Slide 6: Foreseen Barriers

  • Adoption Risk: Authentication changes are high-risk; companies hesitant to be first adopters
  • Pitch History: Positive feedback from dozens (e.g., FIS, banks) over 10 years, but no implementations
  • Technical: Integration with legacy DoD systems; user training; device compatibility (rugged tablets)
  • Evolving Threats: Advanced AI shoulder-surfing; scaling icon generation
  • Mitigation: Leverage ERIS for rapid pathways; partner with McCrary Institute for validation

Speaker Notes: Barriers include institutional inertia despite excitement from fintech like FIS (Fidelity National Information Services), no one wants to pioneer due to perceived risks. In DoD, integrating with C2 systems or ATACs could face hurdles. We'll address via human factors expertise (as per prior feedback) and field testing. Evolving threats like AI exploits require ongoing R&D, but nKode's design inherently resists them.

Slide 7: Why nKode Will Succeed

  • Market Validation: Independent survey by User Insight 52% prefer nKode (vs. 28% passwords)
  • High Acceptance: 17% above "very high" benchmark (35%)
  • Team Strength: Veterans with cyber ops experience; TRL 5 proven
  • Dual-Use Potential: Defense (tactical edge) + Commercial
  • Evidence: Exceeds benchmarks; low friction deployment

Speaker Notes: Success is backed by data: User Insight's survey showed exceptional preference (52%), far above norms, indicating strong usability. Our team's expertise (Army/Navy vets) and partnerships ensure execution. nKode's success lies in its intuitive design users remember one nKode for all, with auto-rotation. This will drive adoption, per ERIS goals, leading to safer operations.
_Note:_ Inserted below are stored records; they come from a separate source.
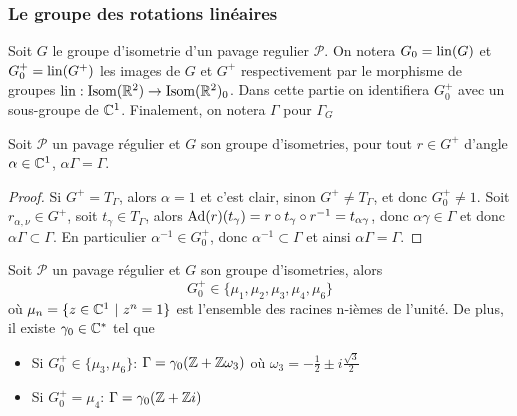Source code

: \subsubsection{Le groupe des rotations linéaires}

\begin{notation}
	Soit $G$ le groupe d'isometrie d'un pavage regulier $\mathcal{P}$. On notera
	$G_0 = \operatorname{lin}(G)$ et $G_0^+ = \operatorname{lin}(G^+)$ les images de $G$ et $G^+$
	respectivement par le morphisme de groupes
	$\operatorname{lin}: \operatorname{Isom}(\mathbb{R}^2) \to \operatorname{Isom}(\mathbb{R}^2)_0$.
	Dans cette partie on identifiera $G_0^+$ avec un sous-groupe de $\mathbb{C}^1$.
	Finalement, on notera $\Gamma$ pour $\Gamma_G$
\end{notation}

\begin{lemma}
	\label{lem:invariance-rotation}
	Soit $\mathcal{P}$ un pavage régulier et $G$ son groupe d'isometries, pour
	tout $r \in G^+$ d'angle $\alpha \in \mathbb{C}^1$, $\alpha\Gamma = \Gamma$.
\end{lemma}

\begin{proof}
	Si $G^+ = T_\Gamma$, alors $\alpha = 1$ et c'est clair,
	sinon $G^+ \neq T_\Gamma$, et donc $G_0^+ \neq {1}$.
	Soit $r_{\alpha, \nu} \in G^+$, soit $t_\gamma \in T_\Gamma$, alors
	$\operatorname{Ad}(r)(t_\gamma) = r \circ t_\gamma \circ r^{-1} = t_{\alpha\gamma}$,
	donc $\alpha\gamma \in \Gamma$ et donc $\alpha\Gamma \subset \Gamma$.
	En particulier $\alpha^{-1} \in G_0^+$, donc $\alpha^{-1} \subset \Gamma$
	et ainsi $\alpha \Gamma = \Gamma$.
\end{proof}

\begin{theorem}
	\label{thn:pavage-rotations}
	Soit $\mathcal{P}$ un pavage régulier et $G$ son groupe d'isometries,
	alors 
	\begin{equation*}
		G_0^+ \in \{\mu_1, \mu_2, \mu_3, \mu_4, \mu_6\}
	\end{equation*}
	où $\mu_n = \{z \in \mathbb{C}^1\ |\ z^n = 1\}$ est l'ensemble des racines n-ièmes de
	l'unité. De plus, il existe $\gamma_0 \in \mathbb{C}^*$ tel que
	\begin{itemize}
		\item Si $G_0^+ \in \{\mu_3, \mu_6\}$: $\Gamma = \gamma_0(\mathbb{Z} + \mathbb{Z}\omega_3)$
			où $\omega_3 = -\frac{1}{2} \pm i \frac{\sqrt{3}}{2}$
		\item Si $G_0^+ = \mu_ 4$: $\Gamma = \gamma_0(\mathbb{Z} + \mathbb{Z} i)$
	\end{itemize}
\end{theorem}

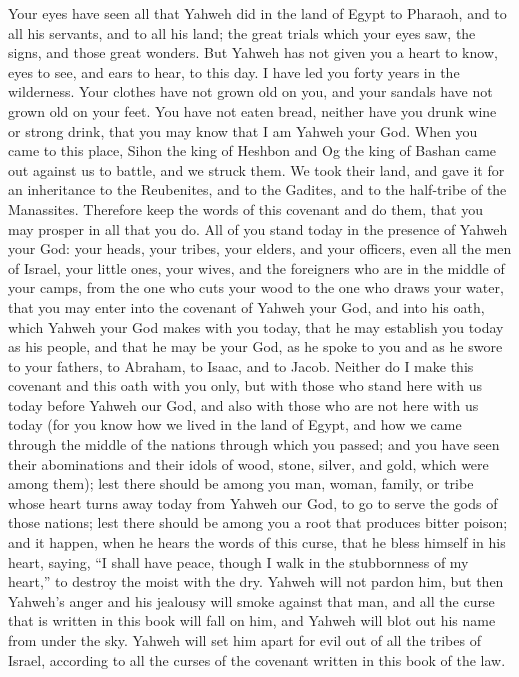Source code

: Your eyes have seen all that Yahweh did in the land of Egypt to Pharaoh,
and to all his servants, and to all his land;  the great
trials which your eyes saw, the signs, and those great wonders.
 But Yahweh has not given you a heart to know, eyes to
see, and ears to hear, to this day.  I have led you forty
years in the wilderness. Your clothes have not grown old on you, and
your sandals have not grown old on your feet.  You have
not eaten bread, neither have you drunk wine or strong drink, that you
may know that I am Yahweh your God.  When you came to this
place, Sihon the king of Heshbon and Og the king of Bashan came out
against us to battle, and we struck them.  We took their
land, and gave it for an inheritance to the Reubenites, and to the
Gadites, and to the half-tribe of the Manassites. 
Therefore keep the words of this covenant and do them, that you may
prosper in all that you do.  All of you stand today in
the presence of Yahweh your God: your heads, your tribes, your elders,
and your officers, even all the men of Israel,  your
little ones, your wives, and the foreigners who are in the middle of
your camps, from the one who cuts your wood to the one who draws your
water,  that you may enter into the covenant of Yahweh
your God, and into his oath, which Yahweh your God makes with you today,
 that he may establish you today as his people, and that
he may be your God, as he spoke to you and as he swore to your fathers,
to Abraham, to Isaac, and to Jacob.  Neither do I make
this covenant and this oath with you only,  but with
those who stand here with us today before Yahweh our God, and also with
those who are not here with us today  (for you know how
we lived in the land of Egypt, and how we came through the middle of the
nations through which you passed;  and you have seen
their abominations and their idols of wood, stone, silver, and gold,
which were among them);  lest there should be among you
man, woman, family, or tribe whose heart turns away today from Yahweh
our God, to go to serve the gods of those nations; lest there should be
among you a root that produces bitter poison;  and it
happen, when he hears the words of this curse, that he bless himself in
his heart, saying, ``I shall have peace, though I walk in the
stubbornness of my heart,'' to destroy the moist with the dry.
 Yahweh will not pardon him, but then Yahweh's anger and
his jealousy will smoke against that man, and all the curse that is
written in this book will fall on him, and Yahweh will blot out his name
from under the sky.  Yahweh will set him apart for evil
out of all the tribes of Israel, according to all the curses of the
covenant written in this book of the law.

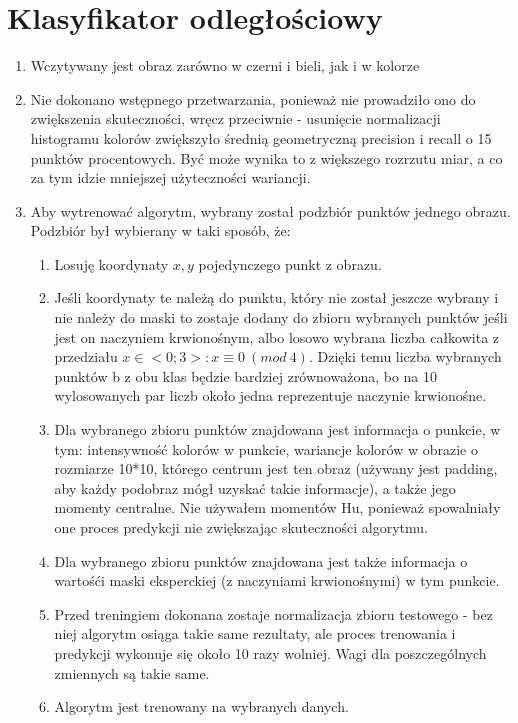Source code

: \documentclass[12pt]{article}
\begin{document}
\section{Klasyfikator odległościowy}
\begin{enumerate}
	\item Wczytywany jest obraz zarówno w czerni i bieli, jak i w kolorze
	\item Nie dokonano wstępnego przetwarzania, ponieważ nie prowadziło ono do zwiększenia skuteczności, wręcz przeciwnie - usunięcie normalizacji histogramu kolorów zwiększyło średnią geometryczną precision i recall o 15 punktów procentowych. Być może wynika to z większego rozrzutu miar, a co za tym idzie mniejszej użyteczności wariancji.
	\item Aby wytrenować algorytm, wybrany został podzbiór punktów jednego obrazu. Podzbiór był wybierany w taki sposób, że:
	\begin{enumerate}
		\item Losuję koordynaty \(x, y\) pojedynczego punkt z obrazu.
		\item Jeśli koordynaty te należą do punktu, który nie został jeszcze wybrany i nie należy do maski to zostaje dodany do zbioru wybranych punktów jeśli jest on naczyniem krwionośnym, albo losowo wybrana liczba całkowita z przedziału \(x \in <0;3>: x \equiv 0\ (mod\ 4)\). Dzięki temu liczba wybranych punktów b z obu klas będzie bardziej zrównoważona, bo na 10 wylosowanych par liczb około jedna reprezentuje naczynie krwionośne.
		\item Dla wybranego zbioru punktów znajdowana jest informacja o punkcie, w tym: intensywność kolorów w punkcie, wariancje kolorów w obrazie o rozmiarze 10*10, którego centrum jest ten obraz (używany jest padding, aby każdy podobraz mógł uzyskać takie informacje), a także jego momenty centralne. Nie używałem momentów Hu, ponieważ spowalniały one proces predykcji nie zwiększając skuteczności algorytmu.
		\item Dla wybranego zbioru punktów znajdowana jest także informacja o wartośći maski eksperckiej (z naczyniami krwionośnymi) w tym punkcie.
		\item Przed treningiem dokonana zostaje normalizacja zbioru testowego - bez niej algorytm osiąga takie same rezultaty, ale proces trenowania i predykcji wykonuje się około 10 razy wolniej. Wagi dla poszczególnych zmiennych są takie same.
		\item Algorytm jest trenowany na wybranych danych.
	\end{enumerate}
\end{enumerate}
\end{document}
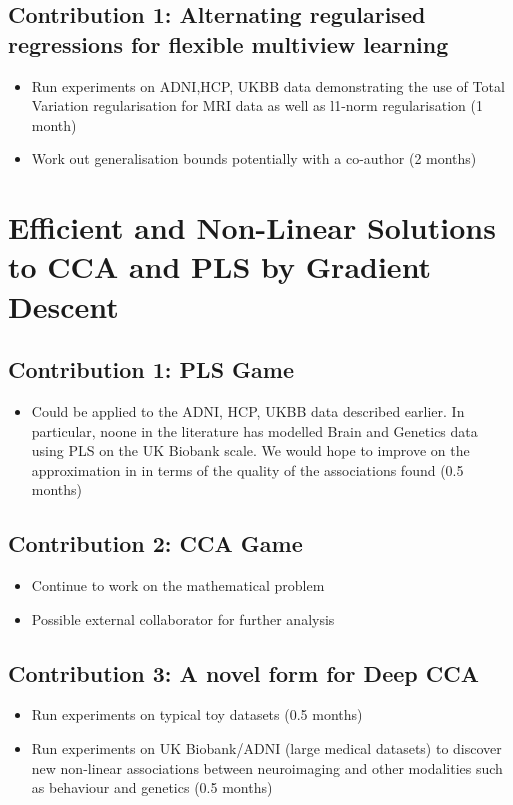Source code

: \subsection{\textbf{Contribution 1:} Alternating regularised regressions for flexible multiview learning}

\begin{itemize}
    \item Run experiments on ADNI,HCP, UKBB data demonstrating the use of Total Variation regularisation for MRI data as well as l1-norm regularisation (1 month)
    \item Work out generalisation bounds potentially with a co-author (2 months)
\end{itemize}

\section{Efficient and Non-Linear Solutions to CCA and PLS by Gradient Descent}

\subsection{\textbf{Contribution 1:} PLS Game}
\begin{itemize}
    \item Could be applied to the ADNI, HCP, UKBB data described earlier. In particular, noone in the literature has modelled Brain and Genetics data using PLS on the UK Biobank scale. We would hope to improve on the approximation in \cite{altmannpartial} in terms of the quality of the associations found (0.5 months)
\end{itemize}

\subsection{\textbf{Contribution 2:} CCA Game}
\begin{itemize}
    \item Continue to work on the mathematical problem
    \item Possible external collaborator for further analysis
\end{itemize}

\subsection{\textbf{Contribution 3:} A novel form for Deep CCA}
\begin{itemize}
    \item Run experiments on typical toy datasets (0.5 months)
    \item Run experiments on UK Biobank/ADNI (large medical datasets) to discover new non-linear associations between neuroimaging and other modalities such as behaviour and genetics (0.5 months)
\end{itemize}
Slide 8: Proposed Plan/Strategy if Funded

  • Phase 1: Adapt commercial app for tactical edge; integrate with ATACs/Tactical Assault Kits
  • Phase 2: Field validation/testing in simulated environments; address barriers (training/integration)
  • Phase 3: Advance to TRL 6-7; deploy OpenID Connect for DoD systems
  • Timeline: 12-18 months; focus on low-bandwidth resilience
  • Outcomes: Prototype for warfighters; pathway to commercialization

Speaker Notes: If funded, we'll pivot our existing commercial app (with OpenID/OAuth support) to defense needs. Develop a glove-friendly version for tactical edges, sans biometrics. Strategy: Collaborate with McCrary/Forge Institutes for demos and integration. Budget for AI enhancements and testing. This aligns with ERIS's rapid acquisition, transitioning from idea to prototype for enhanced strategic system resilience.